Studio album by Carrie Underwood
- Released: September 14, 2018
- Genre: Country
- Length: 50:26
- Label: Capitol Nashville
- Producers: David Garcia; Jim Jonsin; Carrie Underwood;

Carrie Underwood chronology
| Storyteller (2015) | Cry Pretty (2018) | My Gift (2020) |

Singles from Cry Pretty
- "Cry Pretty" Released: April 11, 2018; "Love Wins" Released: August 31, 2018; "Southbound" Released: April 29, 2019; "Drinking Alone" Released: October 28, 2019;

= Cry Pretty =

Cry Pretty is the sixth studio album by American singer and songwriter Carrie Underwood. It was released on September 14, 2018, as Underwood's first album with Capitol Records Nashville after signing a global deal with Universal Music Group at the start of 2017. The album marked the first co-producing effort by Underwood, who partnered with David Garcia for the record.

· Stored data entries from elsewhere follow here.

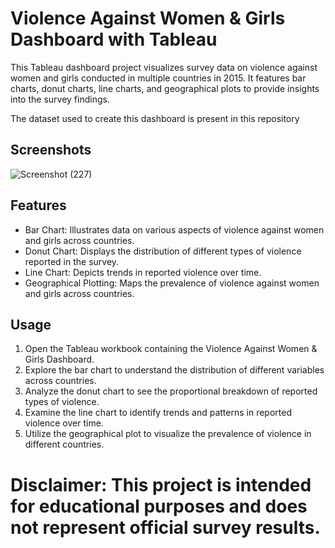 # Violence Against Women & Girls Dashboard with Tableau

This Tableau dashboard project visualizes survey data on violence against women and girls conducted in multiple countries in 2015. It features bar charts, donut charts, line charts, and geographical plots to provide insights into the survey findings.

The dataset used to create this dashboard is present in this repository

## Screenshots

![Screenshot (227)](https://github.com/Paragg99/Data_Visualization-Tableau/assets/91948118/a840ac5e-f8ea-42f8-bd22-21a67e3c4800)


## Features

- Bar Chart: Illustrates data on various aspects of violence against women and girls across countries.
- Donut Chart: Displays the distribution of different types of violence reported in the survey.
- Line Chart: Depicts trends in reported violence over time.
- Geographical Plotting: Maps the prevalence of violence against women and girls across countries.

## Usage

1. Open the Tableau workbook containing the Violence Against Women & Girls Dashboard.
2. Explore the bar chart to understand the distribution of different variables across countries.
3. Analyze the donut chart to see the proportional breakdown of reported types of violence.
4. Examine the line chart to identify trends and patterns in reported violence over time.
5. Utilize the geographical plot to visualize the prevalence of violence in different countries.


# Disclaimer: This project is intended for educational purposes and does not represent official survey results.
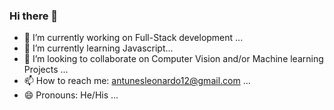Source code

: ### Hi there 👋

- 🔭 I’m currently working on Full-Stack development ...
- 🌱 I’m currently learning Javascript...
- 👯 I’m looking to collaborate on Computer Vision and/or Machine learning Projects ...
- 📫 How to reach me: antunesleonardo12@gmail.com ...
- 😄 Pronouns: He/His ...



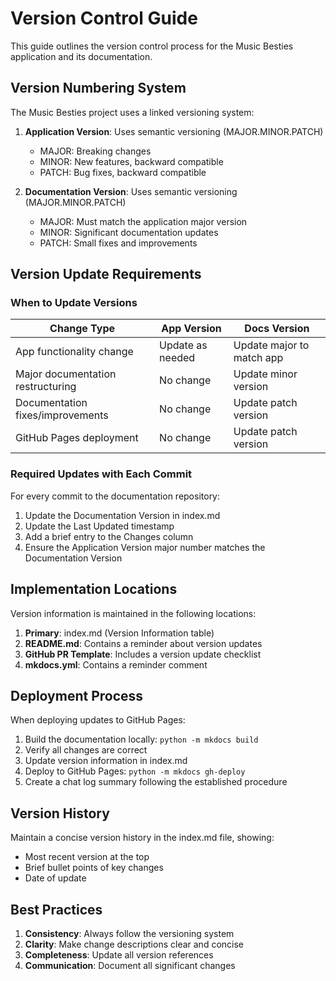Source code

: # Version Control Guide

This guide outlines the version control process for the Music Besties application and its documentation.

## Version Numbering System

The Music Besties project uses a linked versioning system:

1. **Application Version**: Uses semantic versioning (MAJOR.MINOR.PATCH)
   - MAJOR: Breaking changes
   - MINOR: New features, backward compatible
   - PATCH: Bug fixes, backward compatible

2. **Documentation Version**: Uses semantic versioning (MAJOR.MINOR.PATCH)
   - MAJOR: Must match the application major version
   - MINOR: Significant documentation updates
   - PATCH: Small fixes and improvements

## Version Update Requirements

### When to Update Versions

| Change Type | App Version | Docs Version |
|-------------|-------------|--------------|
| App functionality change | Update as needed | Update major to match app |
| Major documentation restructuring | No change | Update minor version |
| Documentation fixes/improvements | No change | Update patch version |
| GitHub Pages deployment | No change | Update patch version |

### Required Updates with Each Commit

For every commit to the documentation repository:

1. Update the Documentation Version in index.md
2. Update the Last Updated timestamp
3. Add a brief entry to the Changes column
4. Ensure the Application Version major number matches the Documentation Version

## Implementation Locations

Version information is maintained in the following locations:

1. **Primary**: index.md (Version Information table)
2. **README.md**: Contains a reminder about version updates
3. **GitHub PR Template**: Includes a version update checklist
4. **mkdocs.yml**: Contains a reminder comment

## Deployment Process

When deploying updates to GitHub Pages:

1. Build the documentation locally: `python -m mkdocs build`
2. Verify all changes are correct
3. Update version information in index.md
4. Deploy to GitHub Pages: `python -m mkdocs gh-deploy`
5. Create a chat log summary following the established procedure

## Version History

Maintain a concise version history in the index.md file, showing:
- Most recent version at the top
- Brief bullet points of key changes
- Date of update

## Best Practices

1. **Consistency**: Always follow the versioning system
2. **Clarity**: Make change descriptions clear and concise
3. **Completeness**: Update all version references
4. **Communication**: Document all significant changes
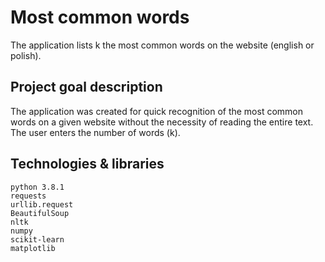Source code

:# Most common words
 The application lists k the most common words on the website (english or polish).

## Project goal description
The application was created for quick recognition of the most common words on a given website without the necessity of reading the entire text. The user enters the number of words (k).

## Technologies & libraries

    python 3.8.1
    requests
    urllib.request
    BeautifulSoup
    nltk
    numpy
    scikit-learn
    matplotlib


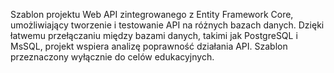 Szablon projektu Web API zintegrowanego z Entity Framework Core, umożliwiający tworzenie i testowanie API na różnych bazach danych.
Dzięki łatwemu przełączaniu między bazami danych, takimi jak PostgreSQL i MsSQL, projekt wspiera analizę poprawność działania API.
Szablon przeznaczony wyłącznie do celów edukacyjnych.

Cry Pretty was met with positive reviews from music critics, and debuted at number one on the US Billboard 200, making Underwood the first woman to hit the top of the Billboard 200 chart with four country albums. It also achieved the biggest sales week for a country album in more than three years, as well as the biggest sales week for a female artist in 2018. It debuted at number one in Canada, number four in Australia and charted in several other markets.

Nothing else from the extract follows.